Basically, that just means Weebly has added integration with e-commerce services Google Checkout and PayPal, but judging from the demo that co-founder and chief executive David Rusenko gave me, the integration of those services with Weebly’s existing tools makes for a pretty powerful store-builder. All you do is drag-and-drop the store items wherever you want on your site (whether it’s a separate store page or just on your home page), adjusting the size and layout to your needs, then enter a product image, description, and price. If you’ve got a Google Checkout or PayPal account, Weebly takes care of the rest; you don’t have to leave the site.

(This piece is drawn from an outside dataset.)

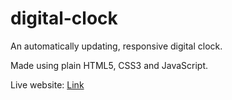 # digital-clock

An automatically updating, responsive digital clock.

Made using plain HTML5, CSS3 and JavaScript.

Live website: [Link](https://agitated-goodall-c8ff89.netlify.app/)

There’s an obvious business model for these features — Weebly could take a cut of the revenue generated from each transaction. Except that’s not what the San Francisco company is doing, Rusenko says. Weebly makes no money off the current, early version of its store-building tools (though PayPal and Google take their own cut of transactions), and it has no plans to ever charge for these features, but will instead offer premium features for a fee later this year.
For now, Weebly’s stores are probably best-suited for small businesses or the kinds of individual artisans that you find on Etsy — the features aren’t really designed for large-scale operations, though that may change with the premium service.
Weebly already offers integration with Google AdSense, as well as a premium version of its site-building service, which allows users to do tings like remove Weebly advertising from their site. Its competitor Yola (previously named SynthaSite) also allows users to build a PayPal store.
Weebly has raised $650,000 from Ron Conway and other angel investors.